### EXCERPTED RECORDS
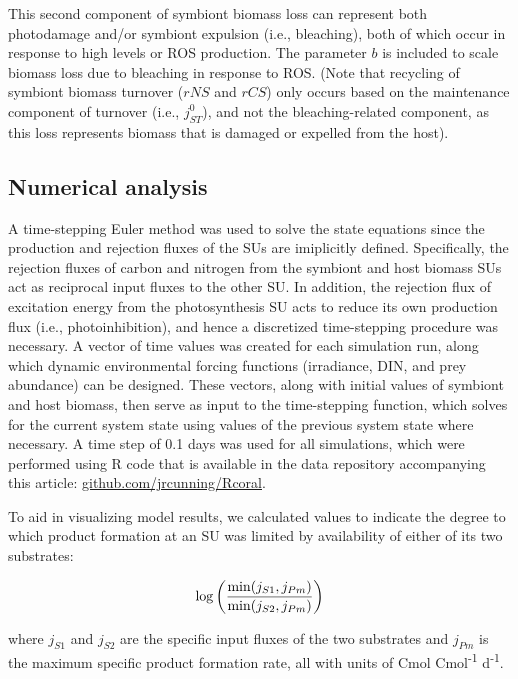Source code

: \documentclass[]{elsarticle} %
\begin{document}
This second component of symbiont biomass loss can represent both
photodamage and/or symbiont expulsion (i.e., bleaching), both of which
occur in response to high levels or ROS production. The parameter \(b\)
is included to scale biomass loss due to bleaching in response to ROS.
(Note that recycling of symbiont biomass turnover (\(rNS\) and \(rCS\))
only occurs based on the maintenance component of turnover (i.e.,
\(j_{ST}^0\)), and not the bleaching-related component, as this loss
represents biomass that is damaged or expelled from the host).

\subsection{Numerical analysis}\label{numerical-analysis}

A time-stepping Euler method was used to solve the state equations since
the production and rejection fluxes of the SUs are imiplicitly defined.
Specifically, the rejection fluxes of carbon and nitrogen from the
symbiont and host biomass SUs act as reciprocal input fluxes to the
other SU. In addition, the rejection flux of excitation energy from the
photosynthesis SU acts to reduce its own production flux (i.e.,
photoinhibition), and hence a discretized time-stepping procedure was
necessary. A vector of time values was created for each simulation run,
along which dynamic environmental forcing functions (irradiance, DIN,
and prey abundance) can be designed. These vectors, along with initial
values of symbiont and host biomass, then serve as input to the
time-stepping function, which solves for the current system state using
values of the previous system state where necessary. A time step of 0.1
days was used for all simulations, which were performed using R code
that is available in the data repository accompanying this article:
\url{github.com/jrcunning/Rcoral}.

To aid in visualizing model results, we calculated values to indicate
the degree to which product formation at an SU was limited by
availability of either of its two substrates:

\begin{equation} \log \bigg({{\min(j_{S1}, j_{Pm})} \over {\min(j_{S2}, j_{Pm})}}\bigg) \end{equation}

where \(j_{S1}\) and \(j_{S2}\) are the specific input fluxes of the two
substrates and \(j_{Pm}\) is the maximum specific product formation
rate, all with units of Cmol Cmol\textsuperscript{-1}
d\textsuperscript{-1}.
\end{document}
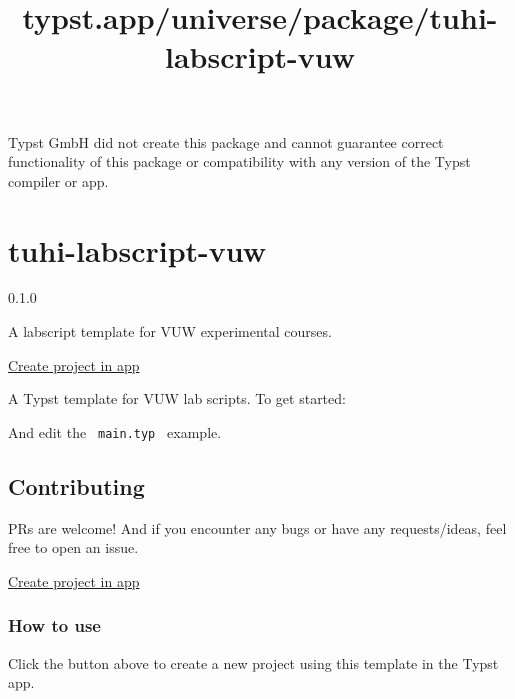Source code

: Typst GmbH did not create this package and cannot guarantee correct
functionality of this package or compatibility with any version of the
Typst compiler or app.


\title{typst.app/universe/package/tuhi-labscript-vuw}

\label{banner}
\label{template-thumbnail}

\section{tuhi-labscript-vuw}\label{tuhi-labscript-vuw}

{ 0.1.0 }

A labscript template for VUW experimental courses.

\href{/app?template=tuhi-labscript-vuw&version=0.1.0}{Create project in
app}

\label{readme}
A Typst template for VUW lab scripts. To get started:

\begin{Shaded}
\begin{Highlighting}[]
\end{Highlighting}
\end{Shaded}

And edit the \texttt{\ main.typ\ } example.


\subsection{Contributing}\label{contributing}

PRs are welcome! And if you encounter any bugs or have any
requests/ideas, feel free to open an issue.

\href{/app?template=tuhi-labscript-vuw&version=0.1.0}{Create project in
app}

\subsubsection{How to use}\label{how-to-use}

Click the button above to create a new project using this template in
the Typst app.

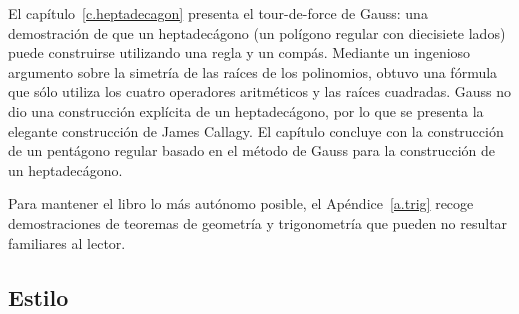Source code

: El capítulo~\ref{c.heptadecagon} presenta el tour-de-force de Gauss: una demostración de que un heptadecágono (un polígono regular con diecisiete lados) puede construirse utilizando una regla y un compás. Mediante un ingenioso argumento sobre la simetría de las raíces de los polinomios, obtuvo una fórmula que sólo utiliza los cuatro operadores aritméticos y las raíces cuadradas. Gauss no dio una construcción explícita de un heptadecágono, por lo que se presenta la elegante construcción de James Callagy. El capítulo concluye con la construcción de un pentágono regular basado en el método de Gauss para la construcción de un heptadecágono.

Para mantener el libro lo más autónomo posible, el Apéndice~\ref{a.trig} recoge demostraciones de teoremas de geometría y trigonometría que pueden no resultar familiares al lector.

\subsection*{Estilo}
######
REQUIREMENT:
In the records above, find each line that mentions the string "template", then copy it.

FINAL ANSWER:
\label{template-thumbnail}
A labscript template for VUW experimental courses.
\href{/app?template=tuhi-labscript-vuw&version=0.1.0}{Create project in
A Typst template for VUW lab scripts. To get started:
\href{/app?template=tuhi-labscript-vuw&version=0.1.0}{Create project in
Click the button above to create a new project using this template in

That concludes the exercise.